== BRIEF ==
Could you transcribe all of the data exactly and skip any pictures?

::: EXTRACTED MATERIAL :::

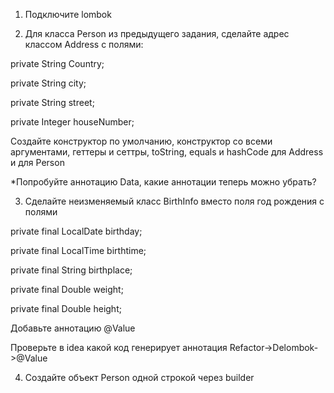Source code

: 1) Подключите lombok

2) Для класса Person из предыдущего задания, сделайте адрес классом Address с полями:

private String Country;

private String city;

private String street;

private Integer houseNumber;

Создайте конструктор по умолчанию, конструктор со всеми аргументами, геттеры и сеттры, toString, equals и hashCode  для Address и для Person

*Попробуйте аннотацию Data, какие аннотации теперь можно убрать?

3) Сделайте неизменяемый класс BirthInfo вместо поля год рождения с полями

private final LocalDate birthday;

private final LocalTime birthtime;

private final String birthplace;

private final Double weight;

private final Double height;

Добавьте аннотацию @Value

Проверьте в idea какой код генерирует аннотация  Refactor->Delombok->@Value

4) Создайте объект Person одной строкой через builder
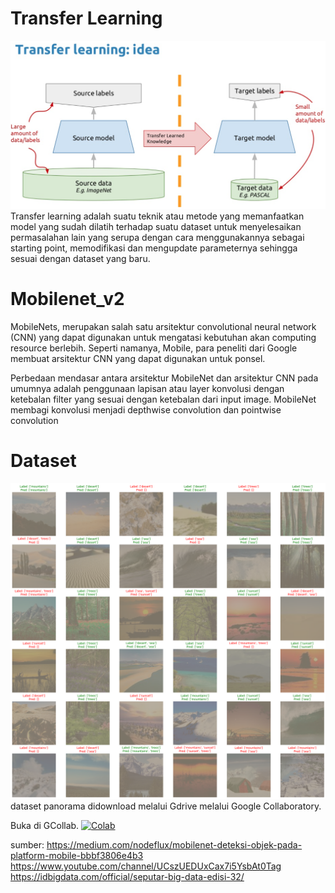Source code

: # Transfer Learning
![cover image](https://github.com/Dioriza/Klasifikasi-panorama-menggunakan-mobilenet_v2/blob/master/transfer.png)
Transfer learning adalah suatu teknik atau metode yang memanfaatkan model yang sudah dilatih terhadap suatu dataset untuk menyelesaikan permasalahan lain yang serupa dengan cara menggunakannya sebagai starting point, memodifikasi dan mengupdate parameternya sehingga sesuai dengan dataset yang baru.

# Mobilenet_v2
MobileNets, merupakan salah satu arsitektur convolutional neural network (CNN) yang dapat digunakan untuk mengatasi kebutuhan akan computing resource berlebih. Seperti namanya, Mobile, para peneliti dari Google membuat arsitektur CNN yang dapat digunakan untuk ponsel.

Perbedaan mendasar antara arsitektur MobileNet dan arsitektur CNN pada umumnya adalah penggunaan lapisan atau layer konvolusi dengan ketebalan filter yang sesuai dengan ketebalan dari input image. MobileNet membagi konvolusi menjadi depthwise convolution dan pointwise convolution 

# Dataset
![cover image](https://github.com/Dioriza/Klasifikasi-panorama-menggunakan-mobilenet_v2/blob/master/transfer%20learning.png)
dataset panorama didownload melalui Gdrive melalui Google Collaboratory.

Buka di GCollab.
[![Colab](https://colab.research.google.com/assets/colab-badge.svg)](https://colab.research.google.com/github.com/Dioriza/Klasifikasi-panorama-menggunakan-mobilenet_v2/blob/master/Klasifikasi_panorama_menggunakan_transfer_learning_mobilenetv2.ipynb)

sumber:     https://medium.com/nodeflux/mobilenet-deteksi-objek-pada-platform-mobile-bbbf3806e4b3
            https://www.youtube.com/channel/UCszUEDUxCax7i5YsbAt0Tag
            https://idbigdata.com/official/seputar-big-data-edisi-32/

:::

== ANSWER TO THE PROBLEM ==
Source code

: 1) Подключите lombok

2) Для класса Person из предыдущего задания, сделайте адрес классом Address с полями:

private String Country;

private String city;

private String street;

private Integer houseNumber;

Создайте конструктор по умолчанию, конструктор со всеми аргументами, геттеры и сеттры, toString, equals и hashCode  для Address и для Person

*Попробуйте аннотацию Data, какие аннотации теперь можно убрать?

3) Сделайте неизменяемый класс BirthInfo вместо поля год рождения с полями

private final LocalDate birthday;

private final LocalTime birthtime;

private final String birthplace;

private final Double weight;

private final Double height;

Добавьте аннотацию @Value

Проверьте в idea какой код генерирует аннотация  Refactor->Delombok->@Value

4) Создайте объект Person одной строкой через builder
Source code

: # Transfer Learning
![cover image](https://github.com/Dioriza/Klasifikasi-panorama-menggunakan-mobilenet_v2/blob/master/transfer.png)
Transfer learning adalah suatu teknik atau metode yang memanfaatkan model yang sudah dilatih terhadap suatu dataset untuk menyelesaikan permasalahan lain yang serupa dengan cara menggunakannya sebagai starting point, memodifikasi dan mengupdate parameternya sehingga sesuai dengan dataset yang baru.

# Mobilenet_v2
MobileNets, merupakan salah satu arsitektur convolutional neural network (CNN) yang dapat digunakan untuk mengatasi kebutuhan akan computing resource berlebih. Seperti namanya, Mobile, para peneliti dari Google membuat arsitektur CNN yang dapat digunakan untuk ponsel.

Perbedaan mendasar antara arsitektur MobileNet dan arsitektur CNN pada umumnya adalah penggunaan lapisan atau layer konvolusi dengan ketebalan filter yang sesuai dengan ketebalan dari input image. MobileNet membagi konvolusi menjadi depthwise convolution dan pointwise convolution 

# Dataset
![cover image](https://github.com/Dioriza/Klasifikasi-panorama-menggunakan-mobilenet_v2/blob/master/transfer%20learning.png)
dataset panorama didownload melalui Gdrive melalui Google Collaboratory.

Buka di GCollab.
[![Colab](https://colab.research.google.com/assets/colab-badge.svg)](https://colab.research.google.com/github.com/Dioriza/Klasifikasi-panorama-menggunakan-mobilenet_v2/blob/master/Klasifikasi_panorama_menggunakan_transfer_learning_mobilenetv2.ipynb)

sumber:     https://medium.com/nodeflux/mobilenet-deteksi-objek-pada-platform-mobile-bbbf3806e4b3
            https://www.youtube.com/channel/UCszUEDUxCax7i5YsbAt0Tag
            https://idbigdata.com/official/seputar-big-data-edisi-32/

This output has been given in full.